*PROBLEM:* Identify each line below containing the string "played" and copy it.

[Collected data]

--

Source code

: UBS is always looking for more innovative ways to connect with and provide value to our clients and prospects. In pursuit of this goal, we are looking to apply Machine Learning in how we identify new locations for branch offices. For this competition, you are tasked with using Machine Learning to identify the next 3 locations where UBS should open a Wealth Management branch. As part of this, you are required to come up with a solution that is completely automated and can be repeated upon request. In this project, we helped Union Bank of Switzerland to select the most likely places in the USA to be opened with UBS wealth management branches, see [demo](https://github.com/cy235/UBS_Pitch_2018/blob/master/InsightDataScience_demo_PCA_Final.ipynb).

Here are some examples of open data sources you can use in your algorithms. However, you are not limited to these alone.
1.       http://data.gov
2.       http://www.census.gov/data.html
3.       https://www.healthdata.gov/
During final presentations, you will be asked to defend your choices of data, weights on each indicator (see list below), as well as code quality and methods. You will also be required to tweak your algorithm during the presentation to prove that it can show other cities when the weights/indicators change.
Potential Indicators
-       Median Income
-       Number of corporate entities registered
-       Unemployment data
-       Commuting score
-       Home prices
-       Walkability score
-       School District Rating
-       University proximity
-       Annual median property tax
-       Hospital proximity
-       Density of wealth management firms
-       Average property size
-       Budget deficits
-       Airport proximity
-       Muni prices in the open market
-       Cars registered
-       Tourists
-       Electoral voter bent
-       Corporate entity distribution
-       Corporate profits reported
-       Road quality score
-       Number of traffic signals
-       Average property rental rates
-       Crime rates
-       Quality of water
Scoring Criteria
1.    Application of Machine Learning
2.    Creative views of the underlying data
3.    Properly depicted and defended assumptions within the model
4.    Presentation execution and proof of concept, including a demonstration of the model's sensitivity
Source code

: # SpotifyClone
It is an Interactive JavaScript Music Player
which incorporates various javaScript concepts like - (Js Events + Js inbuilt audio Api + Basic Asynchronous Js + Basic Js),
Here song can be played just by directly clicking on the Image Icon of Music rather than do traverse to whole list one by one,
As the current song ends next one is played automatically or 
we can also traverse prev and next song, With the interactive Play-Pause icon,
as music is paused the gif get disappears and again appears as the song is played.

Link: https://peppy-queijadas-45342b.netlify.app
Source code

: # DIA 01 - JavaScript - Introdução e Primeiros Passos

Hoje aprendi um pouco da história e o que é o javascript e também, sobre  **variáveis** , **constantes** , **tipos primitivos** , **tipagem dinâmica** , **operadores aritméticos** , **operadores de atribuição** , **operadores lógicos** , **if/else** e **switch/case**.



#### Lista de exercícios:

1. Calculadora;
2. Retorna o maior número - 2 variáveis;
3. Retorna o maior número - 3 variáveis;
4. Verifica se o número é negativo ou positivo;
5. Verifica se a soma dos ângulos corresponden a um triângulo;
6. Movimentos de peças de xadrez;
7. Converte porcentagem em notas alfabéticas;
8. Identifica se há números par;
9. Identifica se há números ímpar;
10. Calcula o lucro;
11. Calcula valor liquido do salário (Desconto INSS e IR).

--

*PROBLEM SOLUTION:*
Here song can be played just by directly clicking on the Image Icon of Music rather than do traverse to whole list one by one,
As the current song ends next one is played automatically or 
as music is paused the gif get disappears and again appears as the song is played.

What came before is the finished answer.